The Rise of the West Indian (1920)

The Rise of the West Indian (1920)

In 1880 there were 14,017 foreign born Negroes in the United States. This number increased slowly to 19,979 in 1890 and 20,336 in 1900. Then sudvdenly it doubled in a single decade to 40,339 in 1910 and in the last decade they have been arriving at the rate of over 5,000 a year. At present there are probably more than 100,000 foreign born Negroes in the United States, two-thirds of whom are from the West Indies and adjacent parts of South America.

These facts make it increasingly necessary for us to understand this new ally in the fight for black democracy. We are naturally provincial in North America and we easily forget that our 12 million Negroes are but one-half the Negro population of the New World.

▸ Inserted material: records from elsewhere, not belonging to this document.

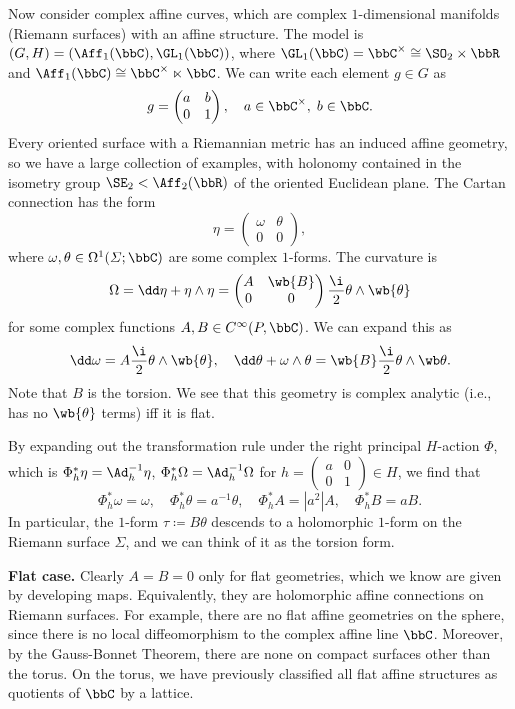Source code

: Now consider complex affine curves, which are complex $1$-dimensional manifolds (Riemann surfaces) with an affine structure. The model is $(G,H)=(\Aff_1(\bbC),\GL_1(\bbC))$, where $\GL_1(\bbC)=\bbC^\times\cong \SO_2\times \bbR$ and $\Aff_1(\bbC)\cong \bbC^\times\ltimes\bbC$. We can write each element $g\in G$ as 
\[g=\begin{pmatrix}
    a & b\\ 0 & 1
\end{pmatrix},\quad a\in\bbC^\times,\; b\in\bbC.\]
Every oriented surface with a Riemannian metric has an induced affine geometry, so we have a large collection of examples, with holonomy contained in the isometry group $\SE_2<\Aff_2(\bbR)$ of the oriented Euclidean plane. The Cartan connection has the form 
\[\eta=\begin{pmatrix}
    \omega & \theta \\ 0 & 0
\end{pmatrix},\]
where $\omega,\theta\in\Omega^1(\varSigma;\bbC)$ are some complex $1$-forms. The curvature is 
\[\Omega=\dd\eta+\eta\wedge\eta=\begin{pmatrix}
    A & \wb{B} \\ 0 & 0
\end{pmatrix}\frac{\i}{2}\theta\wedge\wb{\theta}\]
for some complex functions $A,B\in C^\infty(P,\bbC)$. We can expand this as 
\[\dd\omega =A\frac{\i}{2}\theta\wedge\wb{\theta},\quad \dd\theta+\omega\wedge\theta=\wb{B}\frac{\i}{2}\theta\wedge\wb\theta.\]
Note that $B$ is the torsion. We see that this geometry is complex analytic (i.e., has no $\wb{\theta}$ terms) iff it is flat.

By expanding out the transformation rule under the right principal $H$-action $\Phi$, which is $\Phi_h^\ast \eta=\Ad_h^{-1}\eta$, $\Phi_h^\ast \Omega=\Ad_h^{-1}\Omega$ for $h=\left(\begin{smallmatrix}
    a & 0 \\ 0 & 1
\end{smallmatrix}\right)\in H$, we find that 
\[\Phi_h^\ast\omega=\omega,\quad \Phi_h^\ast\theta=a^{-1}\theta,\quad \Phi_h^\ast A=|a^2|A,\quad \Phi_h^\ast B=aB.\]
In particular, the $1$-form $\tau\coloneqq B\theta$ descends to a holomorphic $1$-form on the Riemann surface $\varSigma$, and we can think of it as the torsion form.

\textbf{Flat case.} Clearly $A=B=0$ only for flat geometries, which we know are given by developing maps. Equivalently, they are holomorphic affine connections on Riemann surfaces. For example, there are no flat affine geometries on the sphere, since there is no local diffeomorphism to the complex affine line $\bbC$. Moreover,  by the Gauss-Bonnet Theorem, there are none on compact surfaces other than the torus. On the torus, we have previously classified all flat affine structures as quotients of $\bbC$ by a lattice.

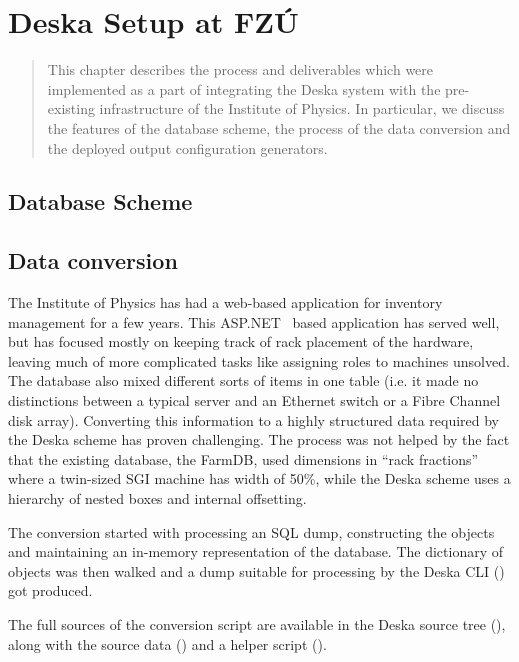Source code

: \documentclass[deska]{subfiles}
\begin{document}
\chapter{Deska Setup at FZÚ}
\label{sec:fzu-setup}

\begin{abstract}
This chapter describes the process and deliverables which were implemented as a part of integrating the Deska system
with the pre-existing infrastructure of the Institute of Physics.  In particular, we discuss the features of the
database scheme, the process of the data conversion and the deployed output configuration generators.
\end{abstract}

\section{Database Scheme}
\label{sec:fzu-scheme}

\section{Data conversion}
\label{sec:fzu-farmdb}

The Institute of Physics has had a web-based application for inventory management for a few years.  This
ASP.NET~\cite{asp.net} based application has served well, but has focused mostly on keeping track of rack placement of
the hardware, leaving much of more complicated tasks like assigning roles to machines unsolved.  The database also mixed
different sorts of items in one table (i.e. it made no distinctions between a typical server and an Ethernet switch or a
Fibre Channel disk array).  Converting this information to a highly structured data required by the Deska scheme has
proven challenging.  The process was not helped by the fact that the existing database, the FarmDB, used dimensions in
``rack fractions'' where a twin-sized SGI machine has width of 50\%, while the Deska scheme uses a hierarchy of nested
boxes and internal offsetting.

The conversion started with processing an SQL dump, constructing the objects and maintaining an in-memory representation
of the database.  The dictionary of objects was then walked and a dump suitable for processing by the Deska CLI
() got produced.

The full sources of the conversion script are available in the Deska source tree (), along
with the source data () and a helper script ().
\end{document}
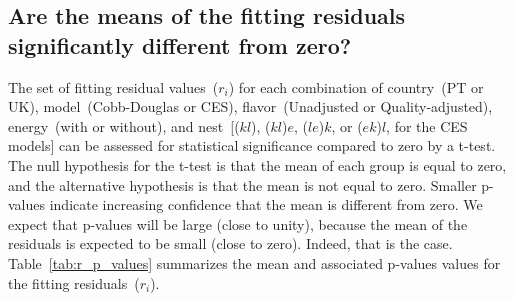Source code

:\documentclass[preprint,authoryear,12pt]{elsarticle}\usepackage[]{graphicx}\usepackage[]{color}
\begin{document}
\subsection{Are the means of the fitting residuals 
            significantly different from zero?} 
\label{sec:fitting_residuals_different_from_zero}

The set of fitting residual values~($r_i$)
for each combination of 
country~(PT or UK), 
model~(Cobb-Douglas or CES),
flavor~(Unadjusted or Quality-adjusted), 
energy~(with or without), and
nest~[($kl$), ($kl$)$e$, ($le$)$k$, or ($ek$)$l$, for the CES models]
can be assessed for statistical significance
compared to zero by a t-test.
The null hypothesis for the t-test is that the mean of each group is
equal to zero, and 
the alternative hypothesis is that the mean is not equal to zero.
Smaller p-values indicate increasing confidence that the 
mean is different from zero. 
We expect that p-values will be large (close to unity), 
because the mean of the residuals is expected to be small (close to zero).
Indeed, that is the case.
Table~\ref{tab:r_p_values} summarizes the mean 
and associated p-values values for the fitting residuals~($r_i$).
%
\end{document}
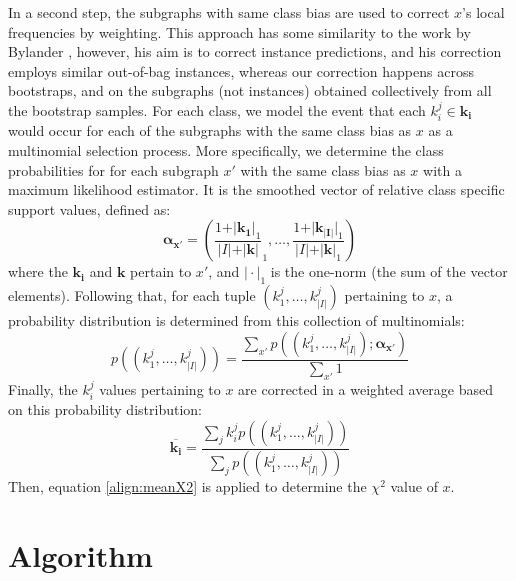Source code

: \documentclass{article}
\begin{document}
In a second step, the subgraphs with same class bias are used to correct $x$'s
local frequencies by weighting. This approach has some similarity to the work
by Bylander \cite{bylander02estimating}, however, his aim is to correct
instance predictions, and his correction employs similar out-of-bag instances,
whereas our correction happens across bootstraps, and on the subgraphs (not
instances) obtained collectively from all the bootstrap samples.  For each
class, we model the event that each $k_i^j \in \mathbf{k_i}$ would occur for
each of the subgraphs with the same class bias as $x$ as a multinomial
selection process.  More specifically, we determine the class probabilities for
for each subgraph $x'$ with the same class bias as $x$ with a maximum
likelihood estimator. It is the smoothed vector of relative class specific support
values, defined as:
\begin{equation}
  \mathbf{\alpha_{x'}} = \left(\frac{1+\vert\mathbf{k_1}\vert_1}{\vert I\vert+\vert\mathbf{k}\vert}_1,\ldots,\frac{1+\vert\mathbf{k_{\vert I\vert}}\vert_1}{\vert I\vert+\vert\mathbf{k}\vert_1}\right)
  \label{eqn:mlexpr}
\end{equation}
where the $\mathbf{k_i}$ and $\mathbf{k}$ pertain to $x'$, and $\vert\cdot\vert_1$ is the one-norm (the sum of the vector elements). Following that, for
each tuple $(k_1^j,\ldots,k_{\vert I\vert}^j)$ pertaining to $x$, a probability distribution is
determined from this collection of multinomials:
\begin{equation}
  p((k_1^j,\ldots,k_{\vert I\vert}^j))=\frac{\sum_{x'} p((k_1^j,\ldots,k_{\vert I\vert}^j); \mathbf{\alpha_{x'}})}{\sum_{x'}1}
  \label{eqn:avgpr}
\end{equation}
Finally, the $k_i^j$ values pertaining to $x$ are corrected in a weighted average
based on this probability distribution:
\begin{equation}
  \overline{\mathbf{k_i}}=\frac{\sum_j k_i^j p((k_1^j,\ldots,k_{\vert I\vert}^j))}{\sum_j p((k_1^j,\ldots,k_{\vert I\vert}^j))}
  \label{eqn:avgki}
\end{equation}
Then, equation \ref{align:meanX2} is applied to determine the $\chi^2$ value of $x$.

\section{Algorithm}
\end{document}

To our own numbers we must add 6,000,000 in the West Indies, and 9,OOO,OOO in Central and South America.

Moreover the Negro problem as seen by Negroes in the Islands and the other Americas differs from our problem and differs in such ways as to make misunderstanding very easy. In most of South America the solution of the race problem is found in amalgamation with the whites and where that is going on there is little migration to America. However, in centers like Jamaica, Haiti and Guiana, where there are comparatively few whites, a racial consciousness has been developed which not only does not find amalgamation but does not desire it. In Haiti this feeling made a nation. In Jamaica, Guiana and elsewhere it is today asserting itself in a great surge of activity. Migration to other islands and to North America has been large and the war has fostered widespread discontent.

Especially have the islands become disgusted with their old leadership. These leaders were largely mulattoes and it was British policy to induce them by carefully distributed honors and preferment to identify their interests completely with the whites. The visitor to Jamaica sees no color line jn politics or society but he easily fails to note that the great mass of Negro peasantry has no real economic leadership or sympathy but is left to toil at a wretched wage and under disgraceful conditions.

It is this mass of peasants, uplifted by war and migration, that is today beginning to assert itself at home and abroad, and their new cry of “Africa for the Africans” strikes with a startling surprise upon America’s darker millions. The movement is as yet inchoate and indefinite, but it is tremendously human, piteously sincere and built in the souls of a hardworking, thrifty, independent people, who while long deprived of higher training have nevertheless very few illiterates or criminals. It is not beyond possibilities that this new Ethiopia of the Isles may yet stretch out hands of helpfulness to the 12 million black men of America.


Citation: Du Bois, W.E.B. 1920. “The Rise of the West Indian.” The Crisis. 20(5):214–215.